Exercise materials section start

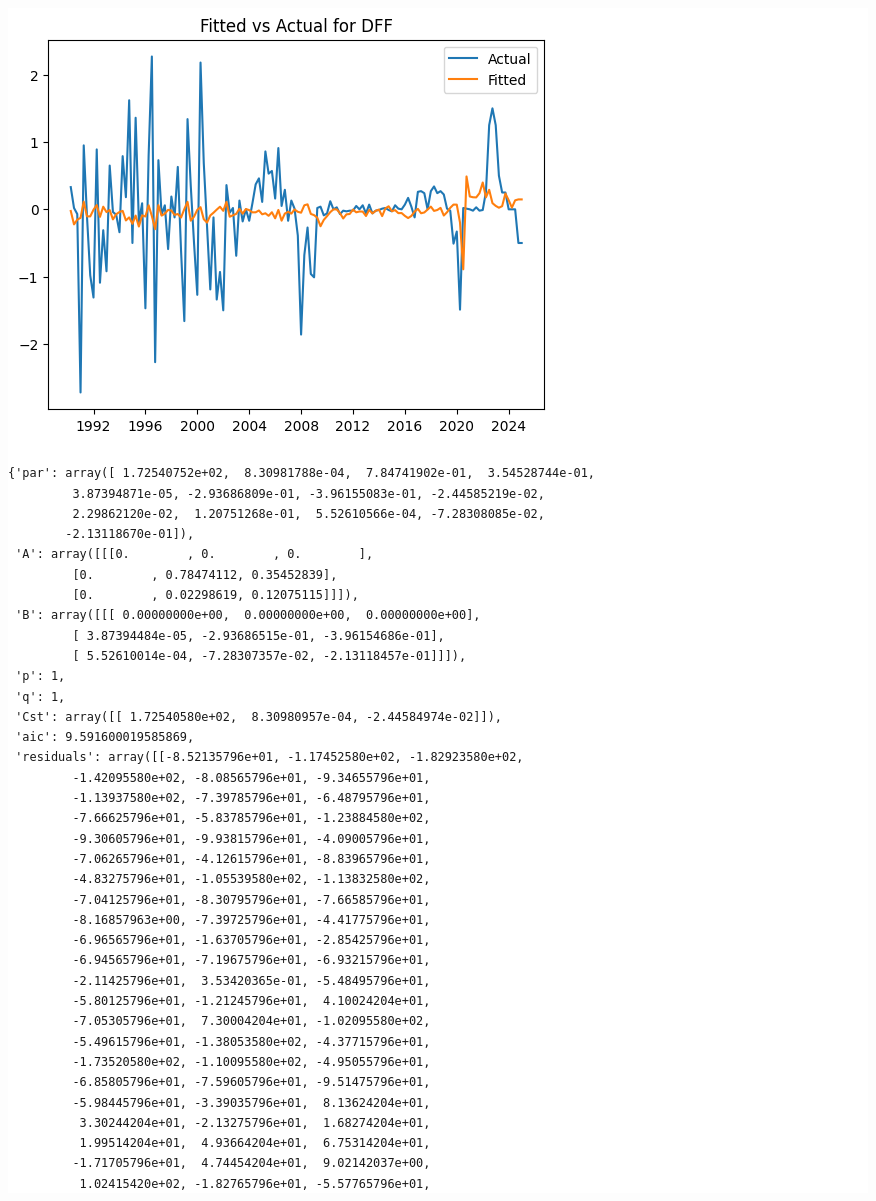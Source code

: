
    
![png](VARMA_files/VARMA_3_7.png)
    





    {'par': array([ 1.72540752e+02,  8.30981788e-04,  7.84741902e-01,  3.54528744e-01,
             3.87394871e-05, -2.93686809e-01, -3.96155083e-01, -2.44585219e-02,
             2.29862120e-02,  1.20751268e-01,  5.52610566e-04, -7.28308085e-02,
            -2.13118670e-01]),
     'A': array([[[0.        , 0.        , 0.        ],
             [0.        , 0.78474112, 0.35452839],
             [0.        , 0.02298619, 0.12075115]]]),
     'B': array([[[ 0.00000000e+00,  0.00000000e+00,  0.00000000e+00],
             [ 3.87394484e-05, -2.93686515e-01, -3.96154686e-01],
             [ 5.52610014e-04, -7.28307357e-02, -2.13118457e-01]]]),
     'p': 1,
     'q': 1,
     'Cst': array([[ 1.72540580e+02,  8.30980957e-04, -2.44584974e-02]]),
     'aic': 9.591600019585869,
     'residuals': array([[-8.52135796e+01, -1.17452580e+02, -1.82923580e+02,
             -1.42095580e+02, -8.08565796e+01, -9.34655796e+01,
             -1.13937580e+02, -7.39785796e+01, -6.48795796e+01,
             -7.66625796e+01, -5.83785796e+01, -1.23884580e+02,
             -9.30605796e+01, -9.93815796e+01, -4.09005796e+01,
             -7.06265796e+01, -4.12615796e+01, -8.83965796e+01,
             -4.83275796e+01, -1.05539580e+02, -1.13832580e+02,
             -7.04125796e+01, -8.30795796e+01, -7.66585796e+01,
             -8.16857963e+00, -7.39725796e+01, -4.41775796e+01,
             -6.96565796e+01, -1.63705796e+01, -2.85425796e+01,
             -6.94565796e+01, -7.19675796e+01, -6.93215796e+01,
             -2.11425796e+01,  3.53420365e-01, -5.48495796e+01,
             -5.80125796e+01, -1.21245796e+01,  4.10024204e+01,
             -7.05305796e+01,  7.30004204e+01, -1.02095580e+02,
             -5.49615796e+01, -1.38053580e+02, -4.37715796e+01,
             -1.73520580e+02, -1.10095580e+02, -4.95055796e+01,
             -6.85805796e+01, -7.59605796e+01, -9.51475796e+01,
             -5.98445796e+01, -3.39035796e+01,  8.13624204e+01,
              3.30244204e+01, -2.13275796e+01,  1.68274204e+01,
              1.99514204e+01,  4.93664204e+01,  6.75314204e+01,
             -1.71705796e+01,  4.74454204e+01,  9.02142037e+00,
              1.02415420e+02, -1.82765796e+01, -5.57765796e+01,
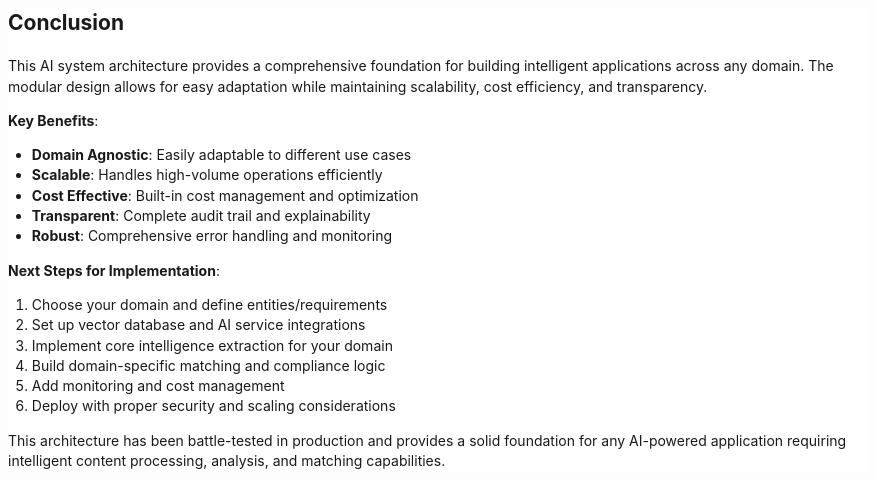 
## Conclusion

This AI system architecture provides a comprehensive foundation for building intelligent applications across any domain. The modular design allows for easy adaptation while maintaining scalability, cost efficiency, and transparency.

**Key Benefits**:
- **Domain Agnostic**: Easily adaptable to different use cases
- **Scalable**: Handles high-volume operations efficiently
- **Cost Effective**: Built-in cost management and optimization
- **Transparent**: Complete audit trail and explainability
- **Robust**: Comprehensive error handling and monitoring

**Next Steps for Implementation**:
1. Choose your domain and define entities/requirements
2. Set up vector database and AI service integrations
3. Implement core intelligence extraction for your domain
4. Build domain-specific matching and compliance logic
5. Add monitoring and cost management
6. Deploy with proper security and scaling considerations

This architecture has been battle-tested in production and provides a solid foundation for any AI-powered application requiring intelligent content processing, analysis, and matching capabilities.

Exercise materials section end

Exercise goal
Take the records above and transcribe them exactly, dropping every picture.

Answer space
Source code

:
    
![png](VARMA_files/VARMA_3_7.png)
    





    {'par': array([ 1.72540752e+02,  8.30981788e-04,  7.84741902e-01,  3.54528744e-01,
             3.87394871e-05, -2.93686809e-01, -3.96155083e-01, -2.44585219e-02,
             2.29862120e-02,  1.20751268e-01,  5.52610566e-04, -7.28308085e-02,
            -2.13118670e-01]),
     'A': array([[[0.        , 0.        , 0.        ],
             [0.        , 0.78474112, 0.35452839],
             [0.        , 0.02298619, 0.12075115]]]),
     'B': array([[[ 0.00000000e+00,  0.00000000e+00,  0.00000000e+00],
             [ 3.87394484e-05, -2.93686515e-01, -3.96154686e-01],
             [ 5.52610014e-04, -7.28307357e-02, -2.13118457e-01]]]),
     'p': 1,
     'q': 1,
     'Cst': array([[ 1.72540580e+02,  8.30980957e-04, -2.44584974e-02]]),
     'aic': 9.591600019585869,
     'residuals': array([[-8.52135796e+01, -1.17452580e+02, -1.82923580e+02,
             -1.42095580e+02, -8.08565796e+01, -9.34655796e+01,
             -1.13937580e+02, -7.39785796e+01, -6.48795796e+01,
             -7.66625796e+01, -5.83785796e+01, -1.23884580e+02,
             -9.30605796e+01, -9.93815796e+01, -4.09005796e+01,
             -7.06265796e+01, -4.12615796e+01, -8.83965796e+01,
             -4.83275796e+01, -1.05539580e+02, -1.13832580e+02,
             -7.04125796e+01, -8.30795796e+01, -7.66585796e+01,
             -8.16857963e+00, -7.39725796e+01, -4.41775796e+01,
             -6.96565796e+01, -1.63705796e+01, -2.85425796e+01,
             -6.94565796e+01, -7.19675796e+01, -6.93215796e+01,
             -2.11425796e+01,  3.53420365e-01, -5.48495796e+01,
             -5.80125796e+01, -1.21245796e+01,  4.10024204e+01,
             -7.05305796e+01,  7.30004204e+01, -1.02095580e+02,
             -5.49615796e+01, -1.38053580e+02, -4.37715796e+01,
             -1.73520580e+02, -1.10095580e+02, -4.95055796e+01,
             -6.85805796e+01, -7.59605796e+01, -9.51475796e+01,
             -5.98445796e+01, -3.39035796e+01,  8.13624204e+01,
              3.30244204e+01, -2.13275796e+01,  1.68274204e+01,
              1.99514204e+01,  4.93664204e+01,  6.75314204e+01,
             -1.71705796e+01,  4.74454204e+01,  9.02142037e+00,
              1.02415420e+02, -1.82765796e+01, -5.57765796e+01,
## Conclusion

This AI system architecture provides a comprehensive foundation for building intelligent applications across any domain. The modular design allows for easy adaptation while maintaining scalability, cost efficiency, and transparency.

**Key Benefits**:
- **Domain Agnostic**: Easily adaptable to different use cases
- **Scalable**: Handles high-volume operations efficiently
- **Cost Effective**: Built-in cost management and optimization
- **Transparent**: Complete audit trail and explainability
- **Robust**: Comprehensive error handling and monitoring

**Next Steps for Implementation**:
1. Choose your domain and define entities/requirements
2. Set up vector database and AI service integrations
3. Implement core intelligence extraction for your domain
4. Build domain-specific matching and compliance logic
5. Add monitoring and cost management
6. Deploy with proper security and scaling considerations

This architecture has been battle-tested in production and provides a solid foundation for any AI-powered application requiring intelligent content processing, analysis, and matching capabilities.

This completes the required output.